Saved data entries:
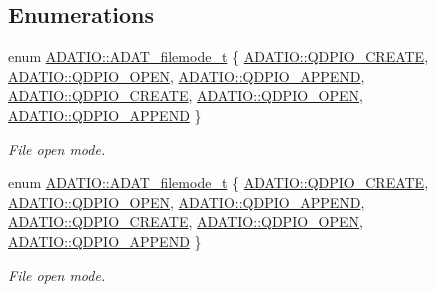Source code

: \subsection*{Enumerations}
\begin{DoxyCompactItemize}
\item 
enum \mbox{\hyperlink{group__qio_ga669520ca9003997be838730beef322b4}{A\+D\+A\+T\+I\+O\+::\+A\+D\+A\+T\+\_\+filemode\+\_\+t}} \{ \newline
\mbox{\hyperlink{group__qio_gga669520ca9003997be838730beef322b4a977eb79b8f4ae7cfd75c9dbcc992b84f}{A\+D\+A\+T\+I\+O\+::\+Q\+D\+P\+I\+O\+\_\+\+C\+R\+E\+A\+TE}}, 
\mbox{\hyperlink{group__qio_gga669520ca9003997be838730beef322b4a6dd4c4da4f92babb9ab4c28f4aa13231}{A\+D\+A\+T\+I\+O\+::\+Q\+D\+P\+I\+O\+\_\+\+O\+P\+EN}}, 
\mbox{\hyperlink{group__qio_gga669520ca9003997be838730beef322b4aae9e16570c37ba9ace5529d3bc48b9a8}{A\+D\+A\+T\+I\+O\+::\+Q\+D\+P\+I\+O\+\_\+\+A\+P\+P\+E\+ND}}, 
\mbox{\hyperlink{group__qio_gga669520ca9003997be838730beef322b4a977eb79b8f4ae7cfd75c9dbcc992b84f}{A\+D\+A\+T\+I\+O\+::\+Q\+D\+P\+I\+O\+\_\+\+C\+R\+E\+A\+TE}}, 
\newline
\mbox{\hyperlink{group__qio_gga669520ca9003997be838730beef322b4a6dd4c4da4f92babb9ab4c28f4aa13231}{A\+D\+A\+T\+I\+O\+::\+Q\+D\+P\+I\+O\+\_\+\+O\+P\+EN}}, 
\mbox{\hyperlink{group__qio_gga669520ca9003997be838730beef322b4aae9e16570c37ba9ace5529d3bc48b9a8}{A\+D\+A\+T\+I\+O\+::\+Q\+D\+P\+I\+O\+\_\+\+A\+P\+P\+E\+ND}}
 \}
\begin{DoxyCompactList}\small\item\em File open mode. \end{DoxyCompactList}\item 
enum \mbox{\hyperlink{group__qio_ga669520ca9003997be838730beef322b4}{A\+D\+A\+T\+I\+O\+::\+A\+D\+A\+T\+\_\+filemode\+\_\+t}} \{ \newline
\mbox{\hyperlink{group__qio_gga669520ca9003997be838730beef322b4a977eb79b8f4ae7cfd75c9dbcc992b84f}{A\+D\+A\+T\+I\+O\+::\+Q\+D\+P\+I\+O\+\_\+\+C\+R\+E\+A\+TE}}, 
\mbox{\hyperlink{group__qio_gga669520ca9003997be838730beef322b4a6dd4c4da4f92babb9ab4c28f4aa13231}{A\+D\+A\+T\+I\+O\+::\+Q\+D\+P\+I\+O\+\_\+\+O\+P\+EN}}, 
\mbox{\hyperlink{group__qio_gga669520ca9003997be838730beef322b4aae9e16570c37ba9ace5529d3bc48b9a8}{A\+D\+A\+T\+I\+O\+::\+Q\+D\+P\+I\+O\+\_\+\+A\+P\+P\+E\+ND}}, 
\mbox{\hyperlink{group__qio_gga669520ca9003997be838730beef322b4a977eb79b8f4ae7cfd75c9dbcc992b84f}{A\+D\+A\+T\+I\+O\+::\+Q\+D\+P\+I\+O\+\_\+\+C\+R\+E\+A\+TE}}, 
\newline
\mbox{\hyperlink{group__qio_gga669520ca9003997be838730beef322b4a6dd4c4da4f92babb9ab4c28f4aa13231}{A\+D\+A\+T\+I\+O\+::\+Q\+D\+P\+I\+O\+\_\+\+O\+P\+EN}}, 
\mbox{\hyperlink{group__qio_gga669520ca9003997be838730beef322b4aae9e16570c37ba9ace5529d3bc48b9a8}{A\+D\+A\+T\+I\+O\+::\+Q\+D\+P\+I\+O\+\_\+\+A\+P\+P\+E\+ND}}
 \}
\begin{DoxyCompactList}\small\item\em File open mode. \end{DoxyCompactList}\end{DoxyCompactItemize}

#### PROBLEM TO WORK ON:
Return the entries verbatim, pictures excluded.

#### ANSWER TO THIS PROBLEM:
Source code

: \subsection*{Enumerations}
\begin{DoxyCompactItemize}
\item 
enum \mbox{\hyperlink{group__qio_ga669520ca9003997be838730beef322b4}{A\+D\+A\+T\+I\+O\+::\+A\+D\+A\+T\+\_\+filemode\+\_\+t}} \{ \newline
\mbox{\hyperlink{group__qio_gga669520ca9003997be838730beef322b4a977eb79b8f4ae7cfd75c9dbcc992b84f}{A\+D\+A\+T\+I\+O\+::\+Q\+D\+P\+I\+O\+\_\+\+C\+R\+E\+A\+TE}}, 
\mbox{\hyperlink{group__qio_gga669520ca9003997be838730beef322b4a6dd4c4da4f92babb9ab4c28f4aa13231}{A\+D\+A\+T\+I\+O\+::\+Q\+D\+P\+I\+O\+\_\+\+O\+P\+EN}}, 
\mbox{\hyperlink{group__qio_gga669520ca9003997be838730beef322b4aae9e16570c37ba9ace5529d3bc48b9a8}{A\+D\+A\+T\+I\+O\+::\+Q\+D\+P\+I\+O\+\_\+\+A\+P\+P\+E\+ND}}, 
\mbox{\hyperlink{group__qio_gga669520ca9003997be838730beef322b4a977eb79b8f4ae7cfd75c9dbcc992b84f}{A\+D\+A\+T\+I\+O\+::\+Q\+D\+P\+I\+O\+\_\+\+C\+R\+E\+A\+TE}}, 
\newline
\mbox{\hyperlink{group__qio_gga669520ca9003997be838730beef322b4a6dd4c4da4f92babb9ab4c28f4aa13231}{A\+D\+A\+T\+I\+O\+::\+Q\+D\+P\+I\+O\+\_\+\+O\+P\+EN}}, 
\mbox{\hyperlink{group__qio_gga669520ca9003997be838730beef322b4aae9e16570c37ba9ace5529d3bc48b9a8}{A\+D\+A\+T\+I\+O\+::\+Q\+D\+P\+I\+O\+\_\+\+A\+P\+P\+E\+ND}}
 \}
\begin{DoxyCompactList}\small\item\em File open mode. \end{DoxyCompactList}\item 
enum \mbox{\hyperlink{group__qio_ga669520ca9003997be838730beef322b4}{A\+D\+A\+T\+I\+O\+::\+A\+D\+A\+T\+\_\+filemode\+\_\+t}} \{ \newline
\mbox{\hyperlink{group__qio_gga669520ca9003997be838730beef322b4a977eb79b8f4ae7cfd75c9dbcc992b84f}{A\+D\+A\+T\+I\+O\+::\+Q\+D\+P\+I\+O\+\_\+\+C\+R\+E\+A\+TE}}, 
\mbox{\hyperlink{group__qio_gga669520ca9003997be838730beef322b4a6dd4c4da4f92babb9ab4c28f4aa13231}{A\+D\+A\+T\+I\+O\+::\+Q\+D\+P\+I\+O\+\_\+\+O\+P\+EN}}, 
\mbox{\hyperlink{group__qio_gga669520ca9003997be838730beef322b4aae9e16570c37ba9ace5529d3bc48b9a8}{A\+D\+A\+T\+I\+O\+::\+Q\+D\+P\+I\+O\+\_\+\+A\+P\+P\+E\+ND}}, 
\mbox{\hyperlink{group__qio_gga669520ca9003997be838730beef322b4a977eb79b8f4ae7cfd75c9dbcc992b84f}{A\+D\+A\+T\+I\+O\+::\+Q\+D\+P\+I\+O\+\_\+\+C\+R\+E\+A\+TE}}, 
\newline
\mbox{\hyperlink{group__qio_gga669520ca9003997be838730beef322b4a6dd4c4da4f92babb9ab4c28f4aa13231}{A\+D\+A\+T\+I\+O\+::\+Q\+D\+P\+I\+O\+\_\+\+O\+P\+EN}}, 
\mbox{\hyperlink{group__qio_gga669520ca9003997be838730beef322b4aae9e16570c37ba9ace5529d3bc48b9a8}{A\+D\+A\+T\+I\+O\+::\+Q\+D\+P\+I\+O\+\_\+\+A\+P\+P\+E\+ND}}
 \}
\begin{DoxyCompactList}\small\item\em File open mode. \end{DoxyCompactList}\end{DoxyCompactItemize}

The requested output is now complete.